* INFORMATION GIVEN

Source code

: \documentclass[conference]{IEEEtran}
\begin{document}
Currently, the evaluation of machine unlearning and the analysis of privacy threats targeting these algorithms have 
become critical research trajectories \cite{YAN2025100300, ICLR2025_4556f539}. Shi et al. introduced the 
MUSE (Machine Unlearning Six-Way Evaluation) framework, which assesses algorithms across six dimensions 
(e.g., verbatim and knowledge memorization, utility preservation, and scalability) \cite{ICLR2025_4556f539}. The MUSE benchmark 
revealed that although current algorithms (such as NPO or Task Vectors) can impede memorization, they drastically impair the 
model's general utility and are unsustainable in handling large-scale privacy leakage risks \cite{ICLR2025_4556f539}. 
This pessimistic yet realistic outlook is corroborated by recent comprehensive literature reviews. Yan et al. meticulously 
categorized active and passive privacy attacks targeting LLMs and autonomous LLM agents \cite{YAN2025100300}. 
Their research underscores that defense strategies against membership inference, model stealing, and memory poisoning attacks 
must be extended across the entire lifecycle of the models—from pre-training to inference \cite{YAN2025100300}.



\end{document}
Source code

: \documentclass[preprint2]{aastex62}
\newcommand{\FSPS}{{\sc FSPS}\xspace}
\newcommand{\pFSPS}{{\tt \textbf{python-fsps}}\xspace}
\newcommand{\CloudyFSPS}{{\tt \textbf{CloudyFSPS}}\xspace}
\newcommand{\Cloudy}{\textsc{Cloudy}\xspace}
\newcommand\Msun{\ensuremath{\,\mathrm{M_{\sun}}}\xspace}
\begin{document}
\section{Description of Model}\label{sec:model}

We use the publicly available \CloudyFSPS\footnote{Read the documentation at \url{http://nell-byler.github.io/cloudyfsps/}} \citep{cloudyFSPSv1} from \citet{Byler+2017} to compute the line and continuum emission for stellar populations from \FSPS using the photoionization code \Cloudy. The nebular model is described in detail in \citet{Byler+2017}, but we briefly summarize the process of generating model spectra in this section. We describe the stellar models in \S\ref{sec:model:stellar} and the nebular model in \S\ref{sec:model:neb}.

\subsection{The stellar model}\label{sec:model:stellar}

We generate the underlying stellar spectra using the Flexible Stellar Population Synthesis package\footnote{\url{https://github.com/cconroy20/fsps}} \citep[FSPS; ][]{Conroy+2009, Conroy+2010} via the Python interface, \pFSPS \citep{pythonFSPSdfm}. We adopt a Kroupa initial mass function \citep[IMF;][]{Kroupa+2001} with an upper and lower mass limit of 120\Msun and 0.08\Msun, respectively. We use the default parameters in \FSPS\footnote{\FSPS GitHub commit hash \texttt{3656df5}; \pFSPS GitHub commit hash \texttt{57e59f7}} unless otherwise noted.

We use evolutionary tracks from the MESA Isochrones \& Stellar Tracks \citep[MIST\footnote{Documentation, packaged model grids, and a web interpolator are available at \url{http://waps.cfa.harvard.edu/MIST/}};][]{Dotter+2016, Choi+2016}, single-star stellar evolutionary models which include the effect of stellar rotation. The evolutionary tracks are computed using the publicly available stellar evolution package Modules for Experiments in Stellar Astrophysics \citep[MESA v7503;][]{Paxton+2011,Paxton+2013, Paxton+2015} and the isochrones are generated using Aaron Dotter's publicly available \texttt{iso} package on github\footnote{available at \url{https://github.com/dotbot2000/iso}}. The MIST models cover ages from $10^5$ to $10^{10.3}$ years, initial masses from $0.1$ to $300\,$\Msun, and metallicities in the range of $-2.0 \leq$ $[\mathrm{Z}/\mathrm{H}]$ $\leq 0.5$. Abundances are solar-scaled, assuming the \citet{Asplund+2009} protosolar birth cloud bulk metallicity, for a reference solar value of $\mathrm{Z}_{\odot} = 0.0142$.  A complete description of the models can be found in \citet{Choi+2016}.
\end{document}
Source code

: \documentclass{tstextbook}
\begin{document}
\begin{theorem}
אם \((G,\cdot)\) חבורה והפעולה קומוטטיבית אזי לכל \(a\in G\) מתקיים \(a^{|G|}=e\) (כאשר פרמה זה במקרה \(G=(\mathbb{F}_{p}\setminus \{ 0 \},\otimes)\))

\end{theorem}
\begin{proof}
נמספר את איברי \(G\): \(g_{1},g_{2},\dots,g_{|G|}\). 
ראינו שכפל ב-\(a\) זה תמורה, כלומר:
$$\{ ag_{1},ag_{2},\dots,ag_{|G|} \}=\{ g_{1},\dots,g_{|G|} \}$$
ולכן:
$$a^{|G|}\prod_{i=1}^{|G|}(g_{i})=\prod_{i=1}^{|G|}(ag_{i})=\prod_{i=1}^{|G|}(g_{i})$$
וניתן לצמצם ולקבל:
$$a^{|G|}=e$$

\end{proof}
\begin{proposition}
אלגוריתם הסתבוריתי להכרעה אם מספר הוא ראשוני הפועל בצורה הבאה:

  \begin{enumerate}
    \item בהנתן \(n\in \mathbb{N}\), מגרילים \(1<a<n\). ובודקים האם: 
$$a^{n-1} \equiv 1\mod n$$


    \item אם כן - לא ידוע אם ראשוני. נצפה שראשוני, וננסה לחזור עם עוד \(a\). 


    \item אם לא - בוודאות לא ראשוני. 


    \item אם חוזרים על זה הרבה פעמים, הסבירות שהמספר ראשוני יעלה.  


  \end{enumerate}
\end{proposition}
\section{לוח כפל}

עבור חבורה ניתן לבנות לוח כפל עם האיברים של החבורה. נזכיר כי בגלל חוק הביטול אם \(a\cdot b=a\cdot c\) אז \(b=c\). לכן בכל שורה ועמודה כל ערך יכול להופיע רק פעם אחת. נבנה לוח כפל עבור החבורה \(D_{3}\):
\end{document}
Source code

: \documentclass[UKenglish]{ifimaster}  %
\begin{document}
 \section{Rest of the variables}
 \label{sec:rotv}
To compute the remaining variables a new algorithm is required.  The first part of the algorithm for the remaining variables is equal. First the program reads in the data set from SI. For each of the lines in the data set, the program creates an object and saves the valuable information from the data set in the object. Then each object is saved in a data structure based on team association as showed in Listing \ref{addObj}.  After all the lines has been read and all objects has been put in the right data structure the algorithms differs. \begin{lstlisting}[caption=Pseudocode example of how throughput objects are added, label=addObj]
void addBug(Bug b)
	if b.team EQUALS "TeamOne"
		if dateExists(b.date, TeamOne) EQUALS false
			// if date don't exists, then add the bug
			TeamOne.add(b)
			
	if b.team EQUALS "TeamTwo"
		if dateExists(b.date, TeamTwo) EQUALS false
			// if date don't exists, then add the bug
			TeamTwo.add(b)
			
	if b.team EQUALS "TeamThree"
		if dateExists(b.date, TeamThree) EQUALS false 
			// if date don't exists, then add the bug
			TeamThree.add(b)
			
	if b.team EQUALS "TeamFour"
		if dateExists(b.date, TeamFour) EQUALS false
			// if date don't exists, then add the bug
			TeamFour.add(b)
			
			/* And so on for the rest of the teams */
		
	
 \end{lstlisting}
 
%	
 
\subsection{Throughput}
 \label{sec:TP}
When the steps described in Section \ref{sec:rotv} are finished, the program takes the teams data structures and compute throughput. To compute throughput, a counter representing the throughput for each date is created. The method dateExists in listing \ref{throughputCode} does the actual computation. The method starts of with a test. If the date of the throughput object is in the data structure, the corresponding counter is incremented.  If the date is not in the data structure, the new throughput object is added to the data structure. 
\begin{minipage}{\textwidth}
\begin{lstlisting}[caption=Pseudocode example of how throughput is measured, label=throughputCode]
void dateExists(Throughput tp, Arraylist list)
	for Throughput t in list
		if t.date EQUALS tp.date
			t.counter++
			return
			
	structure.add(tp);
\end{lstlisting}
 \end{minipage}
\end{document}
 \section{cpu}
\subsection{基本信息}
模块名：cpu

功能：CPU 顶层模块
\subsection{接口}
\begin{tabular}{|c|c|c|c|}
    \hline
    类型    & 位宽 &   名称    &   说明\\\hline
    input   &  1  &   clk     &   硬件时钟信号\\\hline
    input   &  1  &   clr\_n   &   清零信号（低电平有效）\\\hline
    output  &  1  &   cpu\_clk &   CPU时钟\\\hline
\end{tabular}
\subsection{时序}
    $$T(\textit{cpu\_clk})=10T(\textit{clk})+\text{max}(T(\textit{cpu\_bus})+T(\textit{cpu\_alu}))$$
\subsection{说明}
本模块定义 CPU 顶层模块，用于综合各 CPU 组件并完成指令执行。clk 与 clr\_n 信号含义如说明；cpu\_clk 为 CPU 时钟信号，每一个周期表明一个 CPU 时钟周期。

* WORK REQUEST
From the very first line of the records down to the line with "categorized active and", please write out each line exactly, including both ends and no other lines.

* RESPONSE FOR THIS EXERCISE
Source code

: \documentclass[conference]{IEEEtran}
\begin{document}
Currently, the evaluation of machine unlearning and the analysis of privacy threats targeting these algorithms have 
become critical research trajectories \cite{YAN2025100300, ICLR2025_4556f539}. Shi et al. introduced the 
MUSE (Machine Unlearning Six-Way Evaluation) framework, which assesses algorithms across six dimensions 
(e.g., verbatim and knowledge memorization, utility preservation, and scalability) \cite{ICLR2025_4556f539}. The MUSE benchmark 
revealed that although current algorithms (such as NPO or Task Vectors) can impede memorization, they drastically impair the 
model's general utility and are unsustainable in handling large-scale privacy leakage risks \cite{ICLR2025_4556f539}. 
This pessimistic yet realistic outlook is corroborated by recent comprehensive literature reviews. Yan et al. meticulously 
categorized active and passive privacy attacks targeting LLMs and autonomous LLM agents \cite{YAN2025100300}. 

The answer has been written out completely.